6人が本棚に入れています
本棚に追加
8
「サンちゃん、引っ越し先決まった?引っ越し前に、お互いの就職祝いにご飯食べに行こうよ」そのラインはいつまでたっても未読のままだった。あたしたちのシューカツ同盟は、面接や履歴書を送ることを繰り返して、めでたく終わりを迎えることになったのだ。
何事も終わりはあっけないものだけど、シューカツの渦中にいるときは大変だった。実際の所、履歴書を送っても面接にすらたどり着けない事も多く、就活の面接も慣れないうちはしどろもどろになりがちだった。そんななかでサンちゃんに話を聞いてもらえたり、アドバイスを聞ける事はありがたかった。
そして何とかあたしは新設のコールセンターの契約社員、サンちゃんはスーパーの社員に決まった。そしてサンちゃんの配属先の店は隣の県なので、引っ越すことになったのだ。
最後に話したのは電話で、
「あのコールセンター受かったよ!サンちゃんのおかげだよ、ほんとありがと!」
「おう!よかったな。俺もあのスーパー受かってん。そんで引っ越しする事になったわ」
というやり取りだった。その後一週間ほどしてから、あのラインを送ったのだ。じつはシューカツ同盟が三か月目に入ってからは、お互いの面接や新生活準備などで忙しく、直接サンちゃんに会うことがなくなり、電話やラインでのやりとりが多くなっていた。あたしもシューカツの次は新しい職場の研修や人間関係に必死で、サンちゃんのことが気にはなりつつも、時折ラインを残すしかできなかった。それにもしかしたら新しい環境でもうあたしの存在はサンちゃんに必要ではないのかもしれないという不安もあった。タクマがそうだったように、環境が変われば人も変わる。そして良くも悪くも人は環境に慣れる。ということは前の環境は自然と過去になっていくということだ。タクマの時のようにしつこく連絡して、
「もう俺ら会わんでええやろ」
と決定的な別れを宣告されることは怖かった。その怖さを自覚したときに、サンちゃんは彼氏ではないが、あたしにとっていつのまにか大切な人になってしまっていたことに気が付いた。それに気が付いて堪らない気持ちになり、覚悟を決めて会いに行こうと決心した。あたしはいつもそうだ。
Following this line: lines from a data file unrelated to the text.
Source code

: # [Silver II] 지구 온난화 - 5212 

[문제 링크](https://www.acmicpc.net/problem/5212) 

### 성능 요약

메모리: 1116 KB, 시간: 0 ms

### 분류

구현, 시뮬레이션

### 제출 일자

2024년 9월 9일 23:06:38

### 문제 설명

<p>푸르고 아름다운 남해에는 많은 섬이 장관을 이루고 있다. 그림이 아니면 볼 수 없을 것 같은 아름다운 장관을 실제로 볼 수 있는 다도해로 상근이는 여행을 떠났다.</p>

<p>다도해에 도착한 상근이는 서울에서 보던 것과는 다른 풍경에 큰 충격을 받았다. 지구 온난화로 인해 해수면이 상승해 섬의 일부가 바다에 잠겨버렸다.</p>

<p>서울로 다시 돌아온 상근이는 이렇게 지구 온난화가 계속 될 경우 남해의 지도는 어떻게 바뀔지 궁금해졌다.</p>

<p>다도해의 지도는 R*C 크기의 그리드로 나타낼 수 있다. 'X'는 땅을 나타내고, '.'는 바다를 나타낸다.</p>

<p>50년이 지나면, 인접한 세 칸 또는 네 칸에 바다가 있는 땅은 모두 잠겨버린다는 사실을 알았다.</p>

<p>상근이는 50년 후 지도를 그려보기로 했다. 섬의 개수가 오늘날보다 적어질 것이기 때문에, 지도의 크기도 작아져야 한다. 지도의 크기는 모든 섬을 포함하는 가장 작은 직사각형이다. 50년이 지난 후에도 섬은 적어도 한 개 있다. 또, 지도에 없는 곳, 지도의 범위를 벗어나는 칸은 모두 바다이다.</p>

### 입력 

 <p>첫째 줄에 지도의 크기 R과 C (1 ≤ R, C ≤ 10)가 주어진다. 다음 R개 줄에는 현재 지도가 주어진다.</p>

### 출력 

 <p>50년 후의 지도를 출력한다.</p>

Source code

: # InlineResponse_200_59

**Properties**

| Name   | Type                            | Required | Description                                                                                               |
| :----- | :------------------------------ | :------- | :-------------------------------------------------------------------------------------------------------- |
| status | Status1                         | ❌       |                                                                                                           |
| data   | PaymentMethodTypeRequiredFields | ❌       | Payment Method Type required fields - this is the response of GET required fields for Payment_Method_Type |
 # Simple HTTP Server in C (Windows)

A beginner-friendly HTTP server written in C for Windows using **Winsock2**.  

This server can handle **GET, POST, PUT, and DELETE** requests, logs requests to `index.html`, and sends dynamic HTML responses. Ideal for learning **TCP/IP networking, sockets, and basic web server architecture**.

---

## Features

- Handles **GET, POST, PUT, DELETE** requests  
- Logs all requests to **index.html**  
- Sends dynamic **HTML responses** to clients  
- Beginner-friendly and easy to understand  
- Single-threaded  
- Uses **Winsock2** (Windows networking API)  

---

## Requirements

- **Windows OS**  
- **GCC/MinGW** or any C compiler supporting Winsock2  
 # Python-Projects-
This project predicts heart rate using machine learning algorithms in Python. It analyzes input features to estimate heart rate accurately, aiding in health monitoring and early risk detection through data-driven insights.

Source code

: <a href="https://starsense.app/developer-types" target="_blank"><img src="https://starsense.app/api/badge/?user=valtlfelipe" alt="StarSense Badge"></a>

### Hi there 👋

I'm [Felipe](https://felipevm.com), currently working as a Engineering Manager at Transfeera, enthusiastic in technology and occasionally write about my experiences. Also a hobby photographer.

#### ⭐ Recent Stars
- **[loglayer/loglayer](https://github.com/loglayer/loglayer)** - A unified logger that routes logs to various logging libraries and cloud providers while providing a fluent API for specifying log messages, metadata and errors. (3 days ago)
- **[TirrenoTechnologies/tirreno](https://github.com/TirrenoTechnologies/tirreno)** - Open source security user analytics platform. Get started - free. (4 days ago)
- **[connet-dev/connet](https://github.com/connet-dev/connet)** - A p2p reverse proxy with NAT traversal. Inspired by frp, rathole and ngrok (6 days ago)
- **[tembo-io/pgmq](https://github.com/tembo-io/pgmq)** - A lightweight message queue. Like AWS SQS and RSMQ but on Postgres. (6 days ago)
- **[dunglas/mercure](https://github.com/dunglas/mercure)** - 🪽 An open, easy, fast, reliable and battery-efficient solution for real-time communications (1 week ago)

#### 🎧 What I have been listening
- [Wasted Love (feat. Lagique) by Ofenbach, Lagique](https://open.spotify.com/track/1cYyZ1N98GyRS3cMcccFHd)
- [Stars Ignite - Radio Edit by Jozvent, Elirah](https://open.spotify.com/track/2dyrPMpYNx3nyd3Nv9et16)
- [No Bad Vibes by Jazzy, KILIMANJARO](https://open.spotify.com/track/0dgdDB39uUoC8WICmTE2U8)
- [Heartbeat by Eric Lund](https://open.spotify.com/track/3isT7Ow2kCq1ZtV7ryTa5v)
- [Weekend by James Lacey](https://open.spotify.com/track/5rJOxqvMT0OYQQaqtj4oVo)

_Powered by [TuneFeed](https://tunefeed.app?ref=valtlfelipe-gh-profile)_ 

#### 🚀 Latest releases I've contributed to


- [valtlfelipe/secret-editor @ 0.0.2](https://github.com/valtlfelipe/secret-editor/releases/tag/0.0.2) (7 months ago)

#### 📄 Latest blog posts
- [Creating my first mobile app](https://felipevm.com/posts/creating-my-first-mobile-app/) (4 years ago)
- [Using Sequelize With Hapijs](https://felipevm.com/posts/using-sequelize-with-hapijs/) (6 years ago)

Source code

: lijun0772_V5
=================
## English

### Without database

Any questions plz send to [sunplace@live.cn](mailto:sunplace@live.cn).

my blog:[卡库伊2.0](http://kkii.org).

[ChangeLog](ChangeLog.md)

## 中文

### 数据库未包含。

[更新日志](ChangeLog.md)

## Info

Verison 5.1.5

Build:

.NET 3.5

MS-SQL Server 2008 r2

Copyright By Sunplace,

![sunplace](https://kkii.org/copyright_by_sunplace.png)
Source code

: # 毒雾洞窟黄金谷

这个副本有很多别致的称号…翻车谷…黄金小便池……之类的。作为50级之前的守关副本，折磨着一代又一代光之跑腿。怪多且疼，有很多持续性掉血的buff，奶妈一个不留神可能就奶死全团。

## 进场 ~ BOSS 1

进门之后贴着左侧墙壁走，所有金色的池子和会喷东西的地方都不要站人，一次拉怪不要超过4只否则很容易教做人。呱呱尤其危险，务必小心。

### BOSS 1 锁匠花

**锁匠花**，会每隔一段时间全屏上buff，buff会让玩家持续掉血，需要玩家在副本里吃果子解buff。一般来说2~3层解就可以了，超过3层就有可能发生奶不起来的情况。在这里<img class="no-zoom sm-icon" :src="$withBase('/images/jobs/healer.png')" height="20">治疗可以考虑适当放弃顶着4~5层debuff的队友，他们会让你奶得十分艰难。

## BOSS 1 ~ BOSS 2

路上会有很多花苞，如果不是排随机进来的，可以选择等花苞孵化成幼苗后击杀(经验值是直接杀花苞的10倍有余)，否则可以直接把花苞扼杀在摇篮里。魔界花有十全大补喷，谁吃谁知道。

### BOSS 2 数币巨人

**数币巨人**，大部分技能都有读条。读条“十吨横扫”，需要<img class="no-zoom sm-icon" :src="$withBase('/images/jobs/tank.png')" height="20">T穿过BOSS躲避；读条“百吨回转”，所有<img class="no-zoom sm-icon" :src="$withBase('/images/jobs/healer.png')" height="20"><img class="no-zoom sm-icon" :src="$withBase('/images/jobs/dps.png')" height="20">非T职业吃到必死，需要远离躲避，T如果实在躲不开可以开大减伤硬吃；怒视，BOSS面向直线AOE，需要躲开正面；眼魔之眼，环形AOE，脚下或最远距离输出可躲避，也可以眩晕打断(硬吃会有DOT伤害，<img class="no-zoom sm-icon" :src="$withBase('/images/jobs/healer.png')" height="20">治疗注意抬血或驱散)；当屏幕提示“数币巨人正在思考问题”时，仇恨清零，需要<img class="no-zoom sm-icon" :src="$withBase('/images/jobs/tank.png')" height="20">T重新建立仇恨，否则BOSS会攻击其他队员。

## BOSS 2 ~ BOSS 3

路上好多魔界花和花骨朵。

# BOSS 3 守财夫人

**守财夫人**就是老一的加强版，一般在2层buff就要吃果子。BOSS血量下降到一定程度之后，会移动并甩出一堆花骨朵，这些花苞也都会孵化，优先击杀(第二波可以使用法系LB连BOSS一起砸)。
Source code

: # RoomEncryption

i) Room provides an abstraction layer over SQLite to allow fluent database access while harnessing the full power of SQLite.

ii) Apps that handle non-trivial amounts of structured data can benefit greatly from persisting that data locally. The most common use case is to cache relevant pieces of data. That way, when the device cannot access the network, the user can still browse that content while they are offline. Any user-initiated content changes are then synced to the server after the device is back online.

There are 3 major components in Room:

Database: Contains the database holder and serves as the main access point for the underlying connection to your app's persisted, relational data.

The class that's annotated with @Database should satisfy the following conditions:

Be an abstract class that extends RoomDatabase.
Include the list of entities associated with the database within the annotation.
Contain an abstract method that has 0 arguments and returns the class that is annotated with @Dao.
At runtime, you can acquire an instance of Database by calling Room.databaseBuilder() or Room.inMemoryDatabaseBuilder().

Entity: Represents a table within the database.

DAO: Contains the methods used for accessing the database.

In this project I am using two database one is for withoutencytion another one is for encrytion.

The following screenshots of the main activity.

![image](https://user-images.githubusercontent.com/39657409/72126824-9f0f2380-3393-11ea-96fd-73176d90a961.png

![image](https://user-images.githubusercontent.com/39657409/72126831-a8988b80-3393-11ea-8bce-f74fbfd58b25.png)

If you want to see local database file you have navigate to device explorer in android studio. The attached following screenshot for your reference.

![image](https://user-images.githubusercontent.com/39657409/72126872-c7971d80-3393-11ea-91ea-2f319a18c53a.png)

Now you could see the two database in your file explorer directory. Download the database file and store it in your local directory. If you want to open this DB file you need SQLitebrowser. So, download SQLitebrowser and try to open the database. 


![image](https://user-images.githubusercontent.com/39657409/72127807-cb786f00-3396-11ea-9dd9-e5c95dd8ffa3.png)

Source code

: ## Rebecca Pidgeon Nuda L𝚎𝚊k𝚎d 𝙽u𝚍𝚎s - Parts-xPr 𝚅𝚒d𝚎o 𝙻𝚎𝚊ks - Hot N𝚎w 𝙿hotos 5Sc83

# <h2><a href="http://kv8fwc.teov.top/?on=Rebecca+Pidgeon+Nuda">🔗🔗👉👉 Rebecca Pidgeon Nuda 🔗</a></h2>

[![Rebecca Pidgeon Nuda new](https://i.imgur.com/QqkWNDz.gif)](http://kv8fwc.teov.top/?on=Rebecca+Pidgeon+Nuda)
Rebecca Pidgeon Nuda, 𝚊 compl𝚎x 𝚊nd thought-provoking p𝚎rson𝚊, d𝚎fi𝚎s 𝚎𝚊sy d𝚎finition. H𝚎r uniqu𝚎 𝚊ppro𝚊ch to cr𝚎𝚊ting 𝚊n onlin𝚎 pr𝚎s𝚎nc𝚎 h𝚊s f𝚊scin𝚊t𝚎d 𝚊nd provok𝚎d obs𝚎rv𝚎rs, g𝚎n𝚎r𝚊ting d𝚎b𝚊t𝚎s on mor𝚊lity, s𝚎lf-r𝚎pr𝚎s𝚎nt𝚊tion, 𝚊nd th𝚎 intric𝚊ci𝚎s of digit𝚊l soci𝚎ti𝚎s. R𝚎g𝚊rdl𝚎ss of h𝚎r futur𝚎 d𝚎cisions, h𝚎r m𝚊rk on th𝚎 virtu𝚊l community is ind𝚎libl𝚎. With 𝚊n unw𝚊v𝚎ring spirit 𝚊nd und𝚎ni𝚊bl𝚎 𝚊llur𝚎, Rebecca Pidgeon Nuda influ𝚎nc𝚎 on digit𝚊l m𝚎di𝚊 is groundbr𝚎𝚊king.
はっきりしない事が苦手で、結末があんまりよくないとわかっていても行動してしまう。サンちゃんの配属先は確か隣の県の店舗で、大体の位置もわかっている。それなら今度の休みに行けると確信した。土日なら大体出勤しているはずだ。サンちゃんならなんだかんだで、
「おう!よう来たな」
と言ってくれるじゃないかという淡い期待もしていた。その期待があたしに車のアクセルを踏ませたのだ。
最初のコメントを投稿しよう!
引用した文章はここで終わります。